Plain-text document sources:
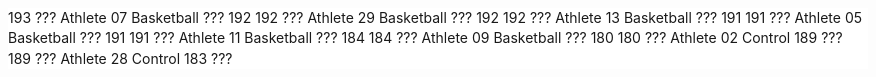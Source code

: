    <td style="text-align:right;"> 193 </td>
   <td style="text-align:left;"> ??? </td>
  </tr>
  <tr>
   <td style="text-align:left;"> Athlete 07 </td>
   <td style="text-align:left;"> Basketball </td>
   <td style="text-align:right;"> ??? </td>
   <td style="text-align:right;"> 192 </td>
   <td style="text-align:right;"> 192 </td>
   <td style="text-align:left;"> ??? </td>
  </tr>
  <tr>
   <td style="text-align:left;"> Athlete 29 </td>
   <td style="text-align:left;"> Basketball </td>
   <td style="text-align:right;"> ??? </td>
   <td style="text-align:right;"> 192 </td>
   <td style="text-align:right;"> 192 </td>
   <td style="text-align:left;"> ??? </td>
  </tr>
  <tr>
   <td style="text-align:left;"> Athlete 13 </td>
   <td style="text-align:left;"> Basketball </td>
   <td style="text-align:right;"> ??? </td>
   <td style="text-align:right;"> 191 </td>
   <td style="text-align:right;"> 191 </td>
   <td style="text-align:left;"> ??? </td>
  </tr>
  <tr>
   <td style="text-align:left;"> Athlete 05 </td>
   <td style="text-align:left;"> Basketball </td>
   <td style="text-align:right;"> ??? </td>
   <td style="text-align:right;"> 191 </td>
   <td style="text-align:right;"> 191 </td>
   <td style="text-align:left;"> ??? </td>
  </tr>
  <tr>
   <td style="text-align:left;"> Athlete 11 </td>
   <td style="text-align:left;"> Basketball </td>
   <td style="text-align:right;"> ??? </td>
   <td style="text-align:right;"> 184 </td>
   <td style="text-align:right;"> 184 </td>
   <td style="text-align:left;"> ??? </td>
  </tr>
  <tr>
   <td style="text-align:left;"> Athlete 09 </td>
   <td style="text-align:left;"> Basketball </td>
   <td style="text-align:right;"> ??? </td>
   <td style="text-align:right;"> 180 </td>
   <td style="text-align:right;"> 180 </td>
   <td style="text-align:left;"> ??? </td>
  </tr>
  <tr>
   <td style="text-align:left;"> Athlete 02 </td>
   <td style="text-align:left;"> Control </td>
   <td style="text-align:right;"> 189 </td>
   <td style="text-align:right;"> ??? </td>
   <td style="text-align:right;"> 189 </td>
   <td style="text-align:left;"> ??? </td>
  </tr>
  <tr>
   <td style="text-align:left;"> Athlete 28 </td>
   <td style="text-align:left;"> Control </td>
   <td style="text-align:right;"> 183 </td>
   <td style="text-align:right;"> ??? </td>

- [What the task requires]: Leave the images behind and write out every entry exactly.

- [Task solution]:
Source code

:    <td style="text-align:right;"> 193 </td>
   <td style="text-align:left;"> ??? </td>
  </tr>
  <tr>
   <td style="text-align:left;"> Athlete 07 </td>
   <td style="text-align:left;"> Basketball </td>
   <td style="text-align:right;"> ??? </td>
   <td style="text-align:right;"> 192 </td>
   <td style="text-align:right;"> 192 </td>
   <td style="text-align:left;"> ??? </td>
  </tr>
  <tr>
   <td style="text-align:left;"> Athlete 29 </td>
   <td style="text-align:left;"> Basketball </td>
   <td style="text-align:right;"> ??? </td>
   <td style="text-align:right;"> 192 </td>
   <td style="text-align:right;"> 192 </td>
   <td style="text-align:left;"> ??? </td>
  </tr>
  <tr>
   <td style="text-align:left;"> Athlete 13 </td>
   <td style="text-align:left;"> Basketball </td>
   <td style="text-align:right;"> ??? </td>
   <td style="text-align:right;"> 191 </td>
   <td style="text-align:right;"> 191 </td>
   <td style="text-align:left;"> ??? </td>
  </tr>
  <tr>
   <td style="text-align:left;"> Athlete 05 </td>
   <td style="text-align:left;"> Basketball </td>
   <td style="text-align:right;"> ??? </td>
   <td style="text-align:right;"> 191 </td>
   <td style="text-align:right;"> 191 </td>
   <td style="text-align:left;"> ??? </td>
  </tr>
  <tr>
   <td style="text-align:left;"> Athlete 11 </td>
   <td style="text-align:left;"> Basketball </td>
   <td style="text-align:right;"> ??? </td>
   <td style="text-align:right;"> 184 </td>
   <td style="text-align:right;"> 184 </td>
   <td style="text-align:left;"> ??? </td>
  </tr>
  <tr>
   <td style="text-align:left;"> Athlete 09 </td>
   <td style="text-align:left;"> Basketball </td>
   <td style="text-align:right;"> ??? </td>
   <td style="text-align:right;"> 180 </td>
   <td style="text-align:right;"> 180 </td>
   <td style="text-align:left;"> ??? </td>
  </tr>
  <tr>
   <td style="text-align:left;"> Athlete 02 </td>
   <td style="text-align:left;"> Control </td>
   <td style="text-align:right;"> 189 </td>
   <td style="text-align:right;"> ??? </td>
   <td style="text-align:right;"> 189 </td>
   <td style="text-align:left;"> ??? </td>
  </tr>
  <tr>
   <td style="text-align:left;"> Athlete 28 </td>
   <td style="text-align:left;"> Control </td>
   <td style="text-align:right;"> 183 </td>
   <td style="text-align:right;"> ??? </td>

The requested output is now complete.